For anything to begin we need to honour the ending first
This is an interview in the series Women around the world, a mosaic of feminine impressions and inspiration in times of Corona.
The interview was held in English by Cécile Masson author and leadership coach
Burcu is an executive coach, coaching executives and their teams on inclusive leadership. She facilitates transformational programs and is a faculty member of the international feminine leadership program Coming Into Your Own (CIYO). She is also the mother of two children.
She feels deeply connected to nature and is saddened by the fact that many have lost that connection. She strengthened that connection again by working with Native American women, learning their Shamanic practices, and knowledge about the medicine wheel. She has become a guide and is certified to share to share this indigenous wisdom. In Anatolia they also process this knowledge but lost it somewhere especially in terms of feminine power. Rebuilding that connection with and for women with earth is in her heart just now.
Covid-19 has affected her personally in different ways at different stages. At the very beginning it was a personal concern about her son who lives in UK and she could not get him back to Turkey in time. She used all her skills not to create stories in her mind as she realised that her psychological state affected negatively her daughter who was with her.
Then she found peace in women circles and especially in the CIYO alumnae gatherings.
Navigating through these times where fear, anger, grief are present she started reading the book ‘Dancing with the Wolves’ by Clarissa Pinkola Estes together with women.
They shared their experiences of Cvid-19 by interpreting the book.
She shared her own morning practices in various groups of men and women twice a week. This practice is a love song that they sing to their relatives and ancestor lineage but also plants, animals, and other humans. It created a different atmosphere. It was not connecting so much with each other but connecting with their ancestor’s spirits. Despite the fact that it is a Native American practice it felt very Anatolian, so Turkish. Also without being in nature, she felt they were connecting to nature, which is a great tool to strengthen their centeredness.
So that first period was like a retreat to nurture body and spirit.
However month ago she lost her father. Before the pandemic he was an elderly man of 80 + years with a young spirit. Yet the Turkish government banned people above 65 to go out and be in nature and exercise. Some people went out anyway, but her parents were obedient to the rules imposed. Her father lost the appetite for life, stopped moving and doing his exercises and got a first heart attack. His grandson came back from London to be with the family yet had to undergo some COVID-19 tests. On Father’s day they went to see him but it was too late to meet him in person. After a short recovery he had passed away.
For anything to begin we need to honour the ending first. That can be a human life, a project, a part of yourself that you want to leave behind when it does not serve you anymore. This particular ending was very tough.

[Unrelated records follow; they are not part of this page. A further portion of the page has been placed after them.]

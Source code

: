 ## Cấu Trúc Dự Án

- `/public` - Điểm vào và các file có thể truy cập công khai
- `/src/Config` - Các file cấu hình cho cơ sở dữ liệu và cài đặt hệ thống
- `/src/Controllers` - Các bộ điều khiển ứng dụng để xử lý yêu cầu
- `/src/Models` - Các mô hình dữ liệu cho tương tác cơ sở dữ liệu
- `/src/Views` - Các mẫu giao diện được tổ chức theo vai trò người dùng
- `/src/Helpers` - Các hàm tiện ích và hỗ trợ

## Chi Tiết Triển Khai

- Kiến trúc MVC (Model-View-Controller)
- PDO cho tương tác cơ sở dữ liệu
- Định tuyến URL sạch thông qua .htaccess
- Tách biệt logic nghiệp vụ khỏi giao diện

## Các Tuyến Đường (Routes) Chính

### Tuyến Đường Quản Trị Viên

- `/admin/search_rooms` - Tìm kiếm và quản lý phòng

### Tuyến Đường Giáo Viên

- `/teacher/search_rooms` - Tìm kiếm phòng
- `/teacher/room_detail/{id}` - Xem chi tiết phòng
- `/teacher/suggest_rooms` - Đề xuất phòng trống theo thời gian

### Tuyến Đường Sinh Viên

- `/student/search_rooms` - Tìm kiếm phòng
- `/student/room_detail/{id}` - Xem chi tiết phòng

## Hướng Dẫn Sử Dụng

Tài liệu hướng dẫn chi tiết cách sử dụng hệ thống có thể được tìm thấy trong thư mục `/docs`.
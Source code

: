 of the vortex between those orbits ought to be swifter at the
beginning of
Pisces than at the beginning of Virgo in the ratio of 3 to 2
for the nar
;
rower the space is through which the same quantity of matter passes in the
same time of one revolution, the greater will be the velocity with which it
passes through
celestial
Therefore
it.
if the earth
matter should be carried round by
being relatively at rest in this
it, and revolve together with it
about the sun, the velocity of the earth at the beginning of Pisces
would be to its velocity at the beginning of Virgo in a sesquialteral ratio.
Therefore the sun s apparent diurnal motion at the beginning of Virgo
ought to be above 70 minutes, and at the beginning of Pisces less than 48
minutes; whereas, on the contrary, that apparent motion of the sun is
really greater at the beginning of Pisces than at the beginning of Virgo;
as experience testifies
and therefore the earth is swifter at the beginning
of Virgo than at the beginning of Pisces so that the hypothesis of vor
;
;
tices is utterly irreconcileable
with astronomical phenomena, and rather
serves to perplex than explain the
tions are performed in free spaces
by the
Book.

Yet now she knows better what treasure means. Friendship, sisterhood, how precious a woman’s circle can be. All gatherings were banned, weddings, funerals, any activities that involved people were banned. In Islam you take the person to the mosque and with the people you go with the Imam to the funeral place. How precious it is even though you do not speak, people just hold the energy. So the passing away of her father was very lonely. And in rituals when you really understand their meaning you find peace. Some women and men created a virtual grief circle to hold her in her sorrow creating a space of beauty with poetry, artwork, sharing in dialogue their own stories. The gift was recorded and she could share it with her mother.
Before crying was difficult for her. She was a tough woman, strong and to cry was a sign of weakness. Many women apologise for crying.

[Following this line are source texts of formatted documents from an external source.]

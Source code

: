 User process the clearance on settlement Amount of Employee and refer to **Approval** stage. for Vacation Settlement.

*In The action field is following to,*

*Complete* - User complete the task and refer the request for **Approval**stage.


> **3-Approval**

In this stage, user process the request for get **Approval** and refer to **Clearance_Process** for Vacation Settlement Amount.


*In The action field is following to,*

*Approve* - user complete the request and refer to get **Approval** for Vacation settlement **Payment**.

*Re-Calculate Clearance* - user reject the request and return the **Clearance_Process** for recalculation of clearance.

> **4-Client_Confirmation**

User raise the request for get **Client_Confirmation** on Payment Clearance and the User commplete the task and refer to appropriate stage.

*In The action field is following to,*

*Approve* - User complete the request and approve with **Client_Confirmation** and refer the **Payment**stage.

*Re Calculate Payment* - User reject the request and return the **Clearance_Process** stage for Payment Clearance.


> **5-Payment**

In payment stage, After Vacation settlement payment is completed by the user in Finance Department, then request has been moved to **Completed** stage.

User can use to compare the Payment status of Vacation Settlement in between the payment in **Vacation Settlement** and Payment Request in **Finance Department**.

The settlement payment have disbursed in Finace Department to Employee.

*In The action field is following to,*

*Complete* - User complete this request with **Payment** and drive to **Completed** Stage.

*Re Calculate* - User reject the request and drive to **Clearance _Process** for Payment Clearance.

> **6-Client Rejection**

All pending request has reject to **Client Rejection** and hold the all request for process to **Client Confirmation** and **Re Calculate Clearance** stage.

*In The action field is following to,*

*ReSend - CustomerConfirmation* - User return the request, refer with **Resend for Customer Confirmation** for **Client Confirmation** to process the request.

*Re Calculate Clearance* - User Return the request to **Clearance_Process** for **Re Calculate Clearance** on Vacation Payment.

The power of tears, the power of vulnerability is mighty and she learned to appreciate it in the circles of the CIYO as well. She discovered the power of feeling, the power of connecting and experiences it as strength.
We deal with the bias of surprising emotions and sensing. Yet again from the Native American wisdom there is a beautiful saying. They compare feelings to sacred plants.
In both cases if you use them in a correct way they heal you, the emotions and the plants. Yet if you don’t use them correctly they poison you. In them resides power and danger and what it means is that to use them correctly is to notice the feeling, and to understand the information behind it. Your perspective triggers your feeling. So ask yourself if there is another way of looking at it. If you cannot find it maybe you should express what your interpretation is. That way you start managing your feeling, not controlling or suppressing them but manage them.
In many executives coaching people come and ask how they can learn and control their feeling. That is not possible. You can understand them, manage them and then it becomes a power. There are no negative or positive feelings, they are just feelings. But the danger is that they can create negative behaviour or reaction. Negativity does not come from the feeling but it can manage you rather than the other way round. Certainly when it is suppressed rather than expressed.
Burcu believes that men and women in the corporate world, or in government need to understand and manage the power of our emotions and intuitions. Especially in a world where technology and Artificial Intelligence informed by human IQ replicates the human analytical skills. So to stay and differentiate myself, stay human means to relate to my innate abilities like feelings and intuition. We lost our trust it that source of information.
Burcu suggests asking yourself on regular intervals throughout the day: “how do I feel, what is the feeling behind my reaction, and go through the feeling rather than suppressing it. By traversing the feeling you can leave it behind you. Otherwise it might become a hurdle, a poison and a danger.”